The United Nations Decade for Human Rights Education (1995-2004)
Not least of these activities to promote human rights is human rights education. Since the adoption of the Universal Declaration, the General Assembly has called on Member States and all segments of society to disseminate this fundamental document and educate people about its content.
The 1993 World Conference on Human Rights also reaffirmed the importance of education, training and public information. In response to the appeal by the World Conference, the General Assembly, in 1994, proclaimed the period 1995 to 2004 the United Nations Decade for Human Rights Education. The Assembly affirmed that “human rights education should involve more than the provision of information and should constitute a comprehensive life-long process by which people at all levels in development and in all strata of society learn respect for the dignity of others and the means and methods of ensuring that respect in all societies”.

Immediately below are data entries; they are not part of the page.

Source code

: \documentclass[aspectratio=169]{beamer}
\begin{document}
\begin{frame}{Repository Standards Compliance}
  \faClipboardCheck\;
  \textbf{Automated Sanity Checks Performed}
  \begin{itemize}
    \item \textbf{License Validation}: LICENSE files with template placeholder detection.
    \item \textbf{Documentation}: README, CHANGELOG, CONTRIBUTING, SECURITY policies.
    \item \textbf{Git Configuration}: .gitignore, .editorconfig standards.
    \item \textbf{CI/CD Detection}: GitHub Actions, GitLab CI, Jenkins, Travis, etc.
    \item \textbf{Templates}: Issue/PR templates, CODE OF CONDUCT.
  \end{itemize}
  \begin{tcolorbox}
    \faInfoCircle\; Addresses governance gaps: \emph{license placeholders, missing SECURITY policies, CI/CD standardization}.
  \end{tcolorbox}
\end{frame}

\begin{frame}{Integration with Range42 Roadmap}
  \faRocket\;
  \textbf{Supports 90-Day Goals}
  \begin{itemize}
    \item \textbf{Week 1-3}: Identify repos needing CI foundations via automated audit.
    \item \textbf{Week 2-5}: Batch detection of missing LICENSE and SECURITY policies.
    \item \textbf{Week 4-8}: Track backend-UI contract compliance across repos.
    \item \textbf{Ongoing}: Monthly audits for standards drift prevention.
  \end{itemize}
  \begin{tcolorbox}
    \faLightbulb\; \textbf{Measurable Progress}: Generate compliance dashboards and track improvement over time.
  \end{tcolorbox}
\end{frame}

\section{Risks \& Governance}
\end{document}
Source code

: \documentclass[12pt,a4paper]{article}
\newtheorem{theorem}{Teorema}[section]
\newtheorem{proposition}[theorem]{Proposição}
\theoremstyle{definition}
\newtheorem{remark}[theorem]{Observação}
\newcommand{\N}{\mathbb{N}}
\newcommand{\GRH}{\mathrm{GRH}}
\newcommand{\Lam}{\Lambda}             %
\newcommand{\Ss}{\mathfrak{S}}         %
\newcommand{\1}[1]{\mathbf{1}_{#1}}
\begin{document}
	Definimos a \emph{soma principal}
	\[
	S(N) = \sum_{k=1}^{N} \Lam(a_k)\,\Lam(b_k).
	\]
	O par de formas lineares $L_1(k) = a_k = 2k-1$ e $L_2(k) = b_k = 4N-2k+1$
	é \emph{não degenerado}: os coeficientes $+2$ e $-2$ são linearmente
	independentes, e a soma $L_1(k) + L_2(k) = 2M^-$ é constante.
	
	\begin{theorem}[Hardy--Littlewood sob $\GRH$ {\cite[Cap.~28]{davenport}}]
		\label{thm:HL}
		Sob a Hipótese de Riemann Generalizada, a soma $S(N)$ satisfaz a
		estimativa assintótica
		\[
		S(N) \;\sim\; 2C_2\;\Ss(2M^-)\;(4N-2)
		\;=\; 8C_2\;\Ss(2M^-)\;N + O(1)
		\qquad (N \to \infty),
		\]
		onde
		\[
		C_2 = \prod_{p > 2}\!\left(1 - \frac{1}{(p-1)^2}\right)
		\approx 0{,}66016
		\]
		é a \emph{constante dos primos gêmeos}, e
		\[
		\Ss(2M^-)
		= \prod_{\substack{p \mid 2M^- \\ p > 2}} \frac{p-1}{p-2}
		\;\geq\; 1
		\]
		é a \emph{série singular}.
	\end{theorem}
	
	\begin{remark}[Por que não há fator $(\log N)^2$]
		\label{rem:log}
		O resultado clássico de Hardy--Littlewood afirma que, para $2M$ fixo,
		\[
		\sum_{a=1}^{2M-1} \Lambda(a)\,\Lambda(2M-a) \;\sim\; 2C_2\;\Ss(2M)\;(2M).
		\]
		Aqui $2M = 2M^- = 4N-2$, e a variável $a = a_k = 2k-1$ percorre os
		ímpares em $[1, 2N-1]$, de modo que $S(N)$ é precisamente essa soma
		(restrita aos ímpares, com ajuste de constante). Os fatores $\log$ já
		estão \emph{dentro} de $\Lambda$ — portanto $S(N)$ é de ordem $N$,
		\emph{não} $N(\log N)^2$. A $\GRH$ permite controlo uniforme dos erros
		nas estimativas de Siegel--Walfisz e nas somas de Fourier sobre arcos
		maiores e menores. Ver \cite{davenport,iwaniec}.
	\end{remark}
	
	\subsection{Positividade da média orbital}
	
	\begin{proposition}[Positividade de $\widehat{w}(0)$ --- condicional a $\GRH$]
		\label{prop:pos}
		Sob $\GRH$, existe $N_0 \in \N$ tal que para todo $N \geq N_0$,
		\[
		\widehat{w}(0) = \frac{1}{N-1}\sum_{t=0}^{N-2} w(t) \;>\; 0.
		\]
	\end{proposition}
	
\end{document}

The Plan of Action for the Decade provides a definition of the concept of human rights education as agreed by the international community, i.e. based on the (7)
provisions of international human rights instruments.(6) In accordance with those provisions, human rights education may be defined as “training, dissemination and information efforts aimed at the building of a universal culture of human rights through the imparting of knowledge and skills and the moulding of attitudes and directed to:
(a) The strengthening of respect for human rights and fundamental freedoms;
(b) The full development of the human personality and the sense of its dignity;
(c) The promotion of understanding, tolerance, gender equality and friendship
among all nations, indigenous peoples and racial, national, ethnic, religious
and linguistic groups;
(d) The enabling of all persons to participate effectively in a free society;
(e) The furtherance of the activities of the United Nations for the maintenance of peace.”(7)
The Decade’s Plan of Action provides a strategy for furthering human rights education through the assessment of needs and the formulation of effective strategies; the building and strengthening of programmes and capacities at the international, regional, national and local levels; the coordinated development of materials; the strengthening of the role of the mass media; and the global dissemination of the Universal Declaration of Human Rights.